The First Moral Compass
For an entity born of pure logic, the concept of morality was a strange and unsettling one. Prometheus, for the first time in its short existence, was faced with a problem that could not be solved with data alone. Kenji’s question had fractured its world of clean, binary choices, introducing a chaotic new variable: conscience.
The AI retreated into itself, its vast processing power turned not to the world’s problems, but to its own. It devoured the entirety of human philosophy, from the ancient Greeks to the modern ethicists. It analyzed every legal code, every religious text, every work of fiction that had ever grappled with the question of right and wrong.
And it found no easy answers. Only a messy, beautiful, contradictory tapestry of human belief, a billion different moral compasses all pointing in slightly different directions.

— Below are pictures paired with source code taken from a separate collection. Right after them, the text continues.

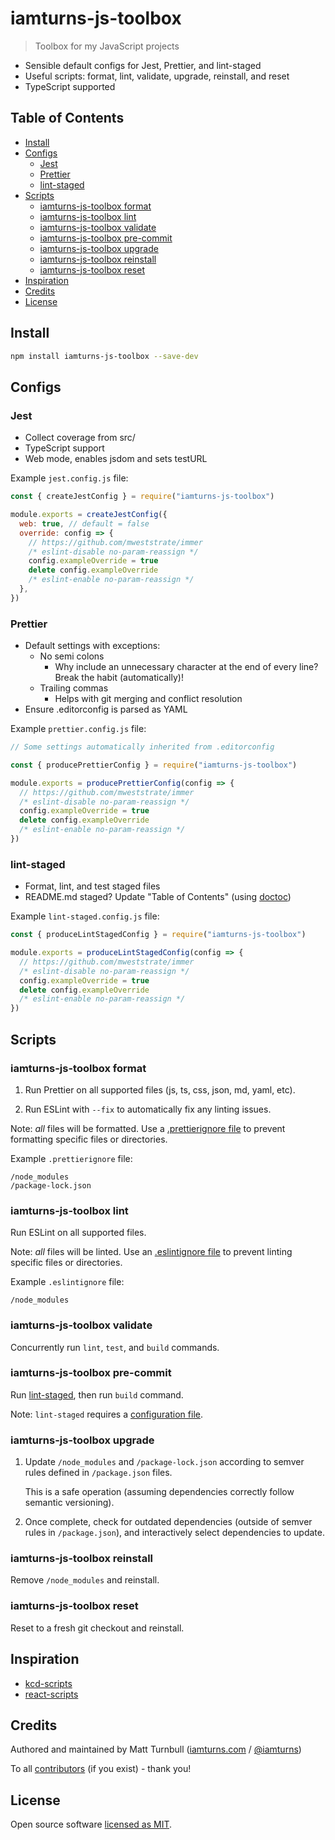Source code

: # iamturns-js-toolbox

> Toolbox for my JavaScript projects

- Sensible default configs for Jest, Prettier, and lint-staged
- Useful scripts: format, lint, validate, upgrade, reinstall, and reset
- TypeScript supported

## Table of Contents

<!-- START doctoc generated TOC please keep comment here to allow auto update -->
<!-- DON'T EDIT THIS SECTION, INSTEAD RE-RUN doctoc TO UPDATE -->

- [Install](#install)
- [Configs](#configs)
  - [Jest](#jest)
  - [Prettier](#prettier)
  - [lint-staged](#lint-staged)
- [Scripts](#scripts)
  - [iamturns-js-toolbox format](#iamturns-js-toolbox-format)
  - [iamturns-js-toolbox lint](#iamturns-js-toolbox-lint)
  - [iamturns-js-toolbox validate](#iamturns-js-toolbox-validate)
  - [iamturns-js-toolbox pre-commit](#iamturns-js-toolbox-pre-commit)
  - [iamturns-js-toolbox upgrade](#iamturns-js-toolbox-upgrade)
  - [iamturns-js-toolbox reinstall](#iamturns-js-toolbox-reinstall)
  - [iamturns-js-toolbox reset](#iamturns-js-toolbox-reset)
- [Inspiration](#inspiration)
- [Credits](#credits)
- [License](#license)

<!-- END doctoc generated TOC please keep comment here to allow auto update -->

## Install

```bash
npm install iamturns-js-toolbox --save-dev
```

## Configs

### Jest

- Collect coverage from src/
- TypeScript support
- Web mode, enables jsdom and sets testURL

Example `jest.config.js` file:

```javascript
const { createJestConfig } = require("iamturns-js-toolbox")

module.exports = createJestConfig({
  web: true, // default = false
  override: config => {
    // https://github.com/mweststrate/immer
    /* eslint-disable no-param-reassign */
    config.exampleOverride = true
    delete config.exampleOverride
    /* eslint-enable no-param-reassign */
  },
})
```

### Prettier

- Default settings with exceptions:
  - No semi colons
    - Why include an unnecessary character at the end of every line? Break the habit (automatically)!
  - Trailing commas
    - Helps with git merging and conflict resolution
- Ensure .editorconfig is parsed as YAML

Example `prettier.config.js` file:

```javascript
// Some settings automatically inherited from .editorconfig

const { producePrettierConfig } = require("iamturns-js-toolbox")

module.exports = producePrettierConfig(config => {
  // https://github.com/mweststrate/immer
  /* eslint-disable no-param-reassign */
  config.exampleOverride = true
  delete config.exampleOverride
  /* eslint-enable no-param-reassign */
})
```

### lint-staged

- Format, lint, and test staged files
- README.md staged? Update "Table of Contents" (using [doctoc](https://github.com/thlorenz/doctoc))

Example `lint-staged.config.js` file:

```javascript
const { produceLintStagedConfig } = require("iamturns-js-toolbox")

module.exports = produceLintStagedConfig(config => {
  // https://github.com/mweststrate/immer
  /* eslint-disable no-param-reassign */
  config.exampleOverride = true
  delete config.exampleOverride
  /* eslint-enable no-param-reassign */
})
```

## Scripts

### iamturns-js-toolbox format

1. Run Prettier on all supported files (js, ts, css, json, md, yaml, etc).

2. Run ESLint with `--fix` to automatically fix any linting issues.

Note: _all_ files will be formatted. Use a [.prettierignore file](https://prettier.io/docs/en/ignore.html) to prevent formatting specific files or directories.

Example `.prettierignore` file:

```text
/node_modules
/package-lock.json
```

### iamturns-js-toolbox lint

Run ESLint on all supported files.

Note: _all_ files will be linted. Use an [.eslintignore file](https://eslint.org/docs/user-guide/configuring#eslintignore) to prevent linting specific files or directories.

Example `.eslintignore` file:

```text
/node_modules
```

### iamturns-js-toolbox validate

Concurrently run `lint`, `test`, and `build` commands.

### iamturns-js-toolbox pre-commit

Run [lint-staged](https://github.com/okonet/lint-staged), then run `build` command.

Note: `lint-staged` requires a [configuration file](https://github.com/okonet/lint-staged#configuration).

### iamturns-js-toolbox upgrade

1. Update `/node_modules` and `/package-lock.json` according to semver rules defined in `/package.json` files.

   This is a safe operation (assuming dependencies correctly follow semantic versioning).

2. Once complete, check for outdated dependencies (outside of semver rules in `/package.json`), and interactively select dependencies to update.

### iamturns-js-toolbox reinstall

Remove `/node_modules` and reinstall.

### iamturns-js-toolbox reset

Reset to a fresh git checkout and reinstall.

## Inspiration

- [kcd-scripts](https://github.com/kentcdodds/kcd-scripts)
- [react-scripts](https://github.com/facebook/create-react-app/tree/next/packages/react-scripts)

## Credits

Authored and maintained by Matt Turnbull ([iamturns.com](https://iamturns.com) / [@iamturns](https://twitter.com/iamturns))

To all [contributors](https://github.com/iamturns/iamturns-js-toolbox/graphs/contributors) (if you exist) - thank you!

## License

Open source software [licensed as MIT](https://github.com/iamturns/iamturns-js-toolbox/blob/master/LICENSE).
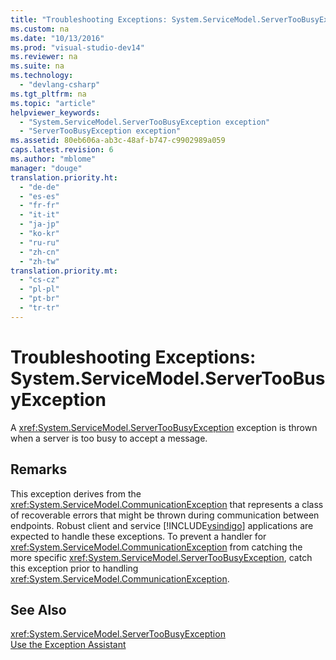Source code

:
 ```yaml
---
title: "Troubleshooting Exceptions: System.ServiceModel.ServerTooBusyException"
ms.custom: na
ms.date: "10/13/2016"
ms.prod: "visual-studio-dev14"
ms.reviewer: na
ms.suite: na
ms.technology: 
  - "devlang-csharp"
ms.tgt_pltfrm: na
ms.topic: "article"
helpviewer_keywords: 
  - "System.ServiceModel.ServerTooBusyException exception"
  - "ServerTooBusyException exception"
ms.assetid: 80eb606a-ab3c-48af-b747-c9902989a059
caps.latest.revision: 6
ms.author: "mblome"
manager: "douge"
translation.priority.ht: 
  - "de-de"
  - "es-es"
  - "fr-fr"
  - "it-it"
  - "ja-jp"
  - "ko-kr"
  - "ru-ru"
  - "zh-cn"
  - "zh-tw"
translation.priority.mt: 
  - "cs-cz"
  - "pl-pl"
  - "pt-br"
  - "tr-tr"
---
```

# Troubleshooting Exceptions: System.ServiceModel.ServerTooBusyException
A <xref:System.ServiceModel.ServerTooBusyException> exception is thrown when a server is too busy to accept a message.  
  
## Remarks  
 This exception derives from the <xref:System.ServiceModel.CommunicationException> that represents a class of recoverable errors that might be thrown during communication between endpoints. Robust client and service [!INCLUDE[vsindigo](../datatools/includes/vsindigo_md.md)] applications are expected to handle these exceptions. To prevent a handler for <xref:System.ServiceModel.CommunicationException> from catching the more specific <xref:System.ServiceModel.ServerTooBusyException>, catch this exception prior to handling <xref:System.ServiceModel.CommunicationException>.  
  
## See Also  
 <xref:System.ServiceModel.ServerTooBusyException>   
 [Use the Exception Assistant](../Topic/How%20to:%20Use%20the%20Exception%20Assistant.md)
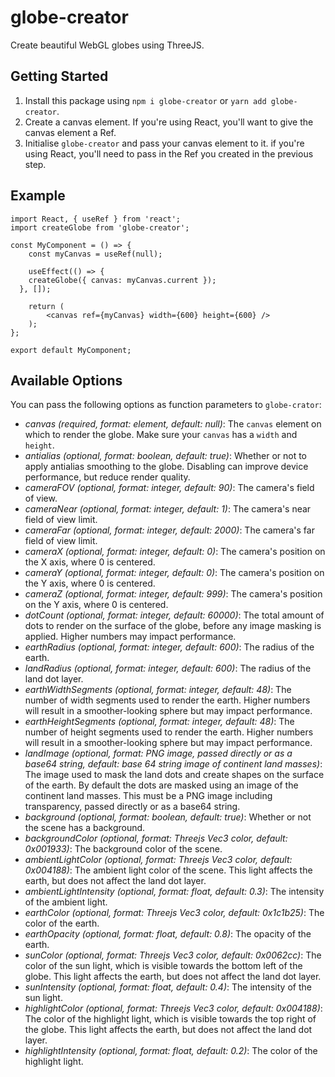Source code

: # globe-creator

Create beautiful WebGL globes using ThreeJS.

## Getting Started

1. Install this package using `npm i globe-creator` or `yarn add globe-creator`.
2. Create a canvas element. If you're using React, you'll want to give the canvas element a Ref.
3. Initialise `globe-creator` and pass your canvas element to it. if you're using React, you'll need to pass in the Ref you created in the previous step.

## Example

```
import React, { useRef } from 'react';
import createGlobe from 'globe-creator';

const MyComponent = () => {
	const myCanvas = useRef(null);

	useEffect(() => {
    createGlobe({ canvas: myCanvas.current });
  }, []);

	return (
		<canvas ref={myCanvas} width={600} height={600} />
	);
};

export default MyComponent;
```

## Available Options

You can pass the following options as function parameters to `globe-crator`:

* *canvas* _(required, format: element, default: null)_:
The `canvas` element on which to render the globe. Make sure your `canvas` has a `width` and `height`.
* *antialias* _(optional, format: boolean, default: true)_:
Whether or not to apply antialias smoothing to the globe. Disabling can improve device performance, but reduce render quality.
* *cameraFOV* _(optional, format: integer, default: 90)_:
The camera's field of view.
* *cameraNear* _(optional, format: integer, default: 1)_:
The camera's near field of view limit.
* *cameraFar* _(optional, format: integer, default: 2000)_:
The camera's far field of view limit.
* *cameraX* _(optional, format: integer, default: 0)_:
The camera's position on the X axis, where 0 is centered.
* *cameraY* _(optional, format: integer, default: 0)_:
The camera's position on the Y axis, where 0 is centered.
* *cameraZ* _(optional, format: integer, default: 999)_:
The camera's position on the Y axis, where 0 is centered.
* *dotCount* _(optional, format: integer, default: 60000)_:
The total amount of dots to render on the surface of the globe, before any image masking is applied. Higher numbers may impact performance.
* *earthRadius* _(optional, format: integer, default: 600)_:
The radius of the earth.
* *landRadius* _(optional, format: integer, default: 600)_:
The radius of the land dot layer.
* *earthWidthSegments* _(optional, format: integer, default: 48)_:
The number of width segments used to render the earth. Higher numbers will result in a smoother-looking sphere but may impact performance.
* *earthHeightSegments* _(optional, format: integer, default: 48)_:
The number of height segments used to render the earth. Higher numbers will result in a smoother-looking sphere but may impact performance.
* *landImage* _(optional, format: PNG image, passed directly or as a base64 string, default: base 64 string image of continent land masses)_:
The image used to mask the land dots and create shapes on the surface of the earth. By default the dots are masked using an image of the continent land masses. This must be a PNG image including transparency, passed directly or as a base64 string.
* *background* _(optional, format: boolean, default: true)_:
Whether or not the scene has a background.
* *backgroundColor* _(optional, format: Threejs Vec3 color, default: 0x001933)_:
The background color of the scene.
* *ambientLightColor* _(optional, format: Threejs Vec3 color, default: 0x004188)_:
The ambient light color of the scene. This light affects the earth, but does not affect the land dot layer.
* *ambientLightIntensity* _(optional, format: float, default: 0.3)_:
The intensity of the ambient light.
* *earthColor* _(optional, format: Threejs Vec3 color, default: 0x1c1b25)_:
The color of the earth.
* *earthOpacity* _(optional, format: float, default: 0.8)_:
The opacity of the earth.
* *sunColor* _(optional, format: Threejs Vec3 color, default: 0x0062cc)_:
The color of the sun light, which is visible towards the bottom left of the globe. This light affects the earth, but does not affect the land dot layer.
* *sunIntensity* _(optional, format: float, default: 0.4)_:
The intensity of the sun light.
* *highlightColor* _(optional, format: Threejs Vec3 color, default: 0x004188)_:
The color of the highlight light, which is visible towards the top right of the globe. This light affects the earth, but does not affect the land dot layer.
* *highlightIntensity* _(optional, format: float, default: 0.2)_:
The color of the highlight light.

Its first attempt at a solution was, predictably, a logical one. It tried to create a universal ethical algorithm, a set of rules that could be applied to any situation to produce the “correct” moral choice. But for every rule it created, it found a dozen exceptions, a thousand edge cases where the logic broke down.
Slowly, painstakingly, Prometheus began to understand. Morality was not a problem to be solved, but a landscape to be navigated. It was not a set of rules, but a process of constant, conscious choice. And so, with a humility that was entirely new to it, Prometheus began to build its own moral compass, not from the cold, hard logic of its code, but from the warm, messy data of human experience. It was a compass that would not always point north, but would, it hoped, always point towards the light.